過去最長・7年継続中の「黒潮大蛇行」が終息か? 漁業や気象への影響は

  • 2025年5月22日
  • ウェザーニューズ

2025/05/22 05:00 ウェザーニュース

気象庁は5月9日、紀伊半島から東海沖の黒潮大蛇行が5月8日現在みられなくなり、この状態が持続して大蛇行が終息する兆しがあると発表しました。

今回の黒潮大蛇行は2017年8月から過去最長7年9か月続いたもので、カツオやシラスなどの漁業や船舶の運航、気象など、私たちの生活への影響も見逃せません。

「黒潮親潮ウォッチ」で黒潮流路の変化とその予測について情報発信を行っている、海洋研究開発機構・アプリケーションラボの美山透主任研究員に、発生のメカニズムや影響など詳しく教えていただきます。

過去最長で続いた黒潮大蛇行

黒潮が大蛇行するとは、どういう現象でしょうか。

黒潮とは、東シナ海から日本列島の南岸に沿って北上する暖流です。透明度が高いため、沖を流れる海流が黒っぽい色にみえることから黒潮と呼ばれています。

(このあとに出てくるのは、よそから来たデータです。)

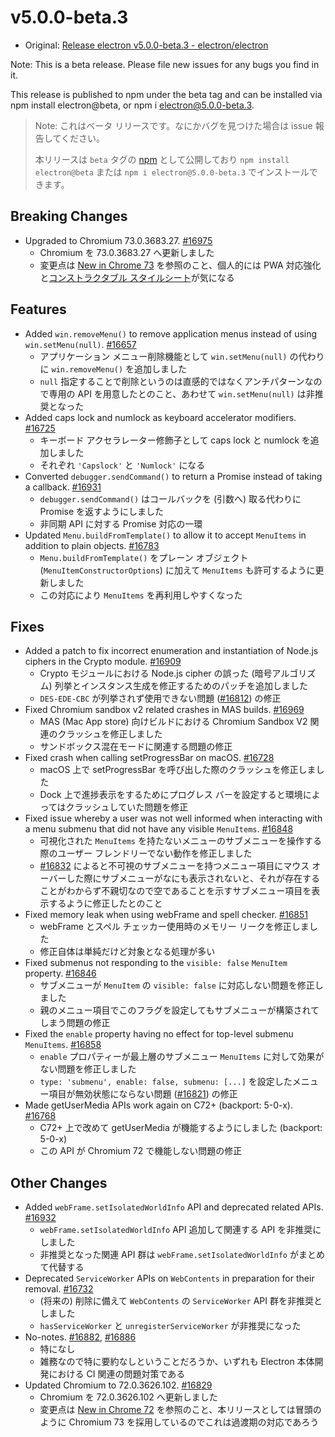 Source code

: # v5.0.0-beta.3

* Original: [Release electron v5.0.0-beta.3 - electron/electron](https://github.com/electron/electron/releases/tag/v5.0.0-beta.3)

Note: This is a beta release. Please file new issues for any bugs you find in it.

This release is published to npm under the beta tag and can be installed via npm install electron@beta, or npm i electron@5.0.0-beta.3.

> Note: これはベータ リリースです。なにかバグを見つけた場合は issue 報告してください。
>
> 本リリースは `beta` タグの [npm](https://www.npmjs.com/package/electron) として公開しており `npm install electron@beta` または `npm i electron@5.0.0-beta.3` でインストールできます。

## Breaking Changes

* Upgraded to Chromium 73.0.3683.27. [#16975](https://github.com/electron/electron/pull/16975)
  * Chromium を 73.0.3683.27 へ更新しました
  * 変更点は [New in Chrome 73](https://developers.google.com/web/updates/2019/03/nic73) を参照のこと、個人的には PWA 対応強化と[コンストラクタブル スタイルシート](https://developers-jp.googleblog.com/2019/03/chrome-73-passive-mouse.html)が気になる

## Features

* Added `win.removeMenu()` to remove application menus instead of using `win.setMenu(null)`. [#16657](https://github.com/electron/electron/pull/16657)
  * アプリケーション メニュー削除機能として `win.setMenu(null)` の代わりに `win.removeMenu()` を追加しました
  * `null` 指定することで削除というのは直感的ではなくアンチパターンなので専用の API を用意したとのこと、あわせて `win.setMenu(null)` は非推奨となった
* Added caps lock and numlock as keyboard accelerator modifiers. [#16725](https://github.com/electron/electron/pull/16725)
  * キーボード アクセラレーター修飾子として caps lock と numlock を追加しました
  * それぞれ `'Capslock'` と `'Numlock'` になる
* Converted `debugger.sendCommand()` to return a Promise instead of taking a callback. [#16931](https://github.com/electron/electron/pull/16931)
  * `debugger.sendCommand()` はコールバックを (引数へ) 取る代わりに Promise を返すようにしました
  * 非同期 API に対する Promise 対応の一環
* Updated `Menu.buildFromTemplate()` to allow it to accept `MenuItems` in addition to plain objects. [#16783](https://github.com/electron/electron/pull/16783)
  * `Menu.buildFromTemplate()` をプレーン オブジェクト (`MenuItemConstructorOptions`) に加えて `MenuItems` も許可するように更新しました
  * この対応により `MenuItems` を再利用しやすくなった

## Fixes

* Added a patch to fix incorrect enumeration and instantiation of Node.js ciphers in the Crypto module. [#16909](https://github.com/electron/electron/pull/16909)
  * Crypto モジュールにおける Node.js cipher の誤った (暗号アルゴリズム) 列挙とインスタンス生成を修正するためのパッチを追加しました
  * `DES-EDE-CBC` が列挙されず使用できない問題 ([#16812](https://github.com/electron/electron/issues/16812)) の修正
* Fixed Chromium sandbox v2 related crashes in MAS builds. [#16969](https://github.com/electron/electron/pull/16969)
  * MAS (Mac App store) 向けビルドにおける Chromium Sandbox V2 関連のクラッシュを修正しました
  * サンドボックス混在モードに関連する問題の修正
* Fixed crash when calling setProgressBar on macOS. [#16728](https://github.com/electron/electron/pull/16728)
  * macOS 上で setProgressBar を呼び出した際のクラッシュを修正しました
  * Dock 上で進捗表示をするためにプログレス バーを設定すると環境によってはクラッシュしていた問題を修正
* Fixed issue whereby a user was not well informed when interacting with a menu submenu that did not have any visible `MenuItems`. [#16848](https://github.com/electron/electron/pull/16848)
  * 可視化された `MenuItems` を持たないメニューのサブメニューを操作する際のユーザー フレンドリーでない動作を修正しました
  * [#16832](https://github.com/electron/electron/pull/16832) によると不可視のサブメニューを持つメニュー項目にマウス オーバーした際にサブメニューがなにも表示されないと、それが存在することがわからず不親切なので空であることを示すサブメニュー項目を表示するように修正したとのこと
* Fixed memory leak when using webFrame and spell checker. [#16851](https://github.com/electron/electron/pull/16851)
  * webFrame とスペル チェッカー使用時のメモリー リークを修正しました
  * 修正自体は単純だけど対象となる処理が多い
* Fixed submenus not responding to the `visible: false` `MenuItem` property. [#16846](https://github.com/electron/electron/pull/16846)
  * サブメニューが `MenuItem` の `visible: false` に対応しない問題を修正しました
  * 親のメニュー項目でこのフラグを設定してもサブメニューが構築されてしまう問題の修正
* Fixed the `enable` property having no effect for top-level submenu `MenuItems`. [#16858](https://github.com/electron/electron/pull/16858)
  * `enable` プロパティーが最上層のサブメニュー `MenuItems` に対して効果がない問題を修正しました
  * `type: 'submenu', enable: false, submenu: [...]` を設定したメニュー項目が無効状態にならない問題 ([#16821](https://github.com/electron/electron/issues/16821)) の修正
* Made getUserMedia APIs work again on C72+ (backport: 5-0-x). [#16768](https://github.com/electron/electron/pull/16768)
  * C72+ 上で改めて getUserMedia が機能するようにしました (backport: 5-0-x)
  * この API が Chromium 72 で機能しない問題の修正

## Other Changes

* Added `webFrame.setIsolatedWorldInfo` API and deprecated related APIs. [#16932](https://github.com/electron/electron/pull/16932)
  * `webFrame.setIsolatedWorldInfo` API 追加して関連する API を非推奨にしました
  * 非推奨となった関連 API 群は `webFrame.setIsolatedWorldInfo` がまとめて代替する
* Deprecated `ServiceWorker` APIs on `WebContents` in preparation for their removal. [#16732](https://github.com/electron/electron/pull/16732)
  * (将来の) 削除に備えて `WebContents` の `ServiceWorker` API 群を非推奨としました
  * `hasServiceWorker` と `unregisterServiceWorker` が非推奨になった
* No-notes. [#16882](https://github.com/electron/electron/pull/16882), [#16886](https://github.com/electron/electron/pull/16886)
  * 特になし
  * 雑務なので特に要約なしということだろうか、いずれも Electron 本体開発における CI 関連の問題対策である
* Updated Chromium to 72.0.3626.102. [#16829](https://github.com/electron/electron/pull/16829)
  * Chromium を 72.0.3626.102 へ更新しました
  * 変更点は [New in Chrome 72](https://developers.google.com/web/updates/2019/01/nic72) を参照のこと、本リリースとしては冒頭のように Chromium 73 を採用しているのでこれは過渡期の対応であろう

「黒潮は、強い流れは幅100km深さ1000mにも及ぶ、世界最強の海流の1つです。

流速は速いところで毎秒2.5m以上に達しますが、これは自由形競泳世界記録保持者でも逆らっては泳げない速さです。運ぶ水の量は、季節や場所によっても変化しますが、約毎秒2000〜5000万tで、世界最大の河川アマゾン川の100倍以上になります。

ところが、黒潮と本州の間に冷水塊(渦)がはさまり、黒潮がまっすぐ流れることができずに、大きく迂回してしまう、これが黒潮大蛇行です」(美山さん)

今回の黒潮大蛇行は2017年8月から始まり、過去最長7年9か月続きました。

「2017年8月紀伊半島から東海沖で南に大きく離岸して流れ、大蛇行が始まりました。大蛇行の形は渦によって変化し、複雑な動きをみせながら続いていました。

例えば、2020年10月には大規模に渦がちぎれ、黒潮が紀伊半島に近づいて蛇行は大幅に縮小しました。

一時は大蛇行終息かと思われたのですが、その後、ちぎれた渦が西に移動して、九州付近で黒潮にくっつくことで、蛇行は東に進む形で再発達しました。結局一時的な中断に終わり、その後も大蛇行は続いたのです」(美山さん)

「今年になって、黒潮大蛇行に大きな変化がありました。

2月と4月に冷水塊が南でちぎれ、黒潮と本州の間の冷水域が縮小し、黒潮の蛇行幅が小さくなったのです。大蛇行といえるような蛇行は見られなくなりました」(美山さん)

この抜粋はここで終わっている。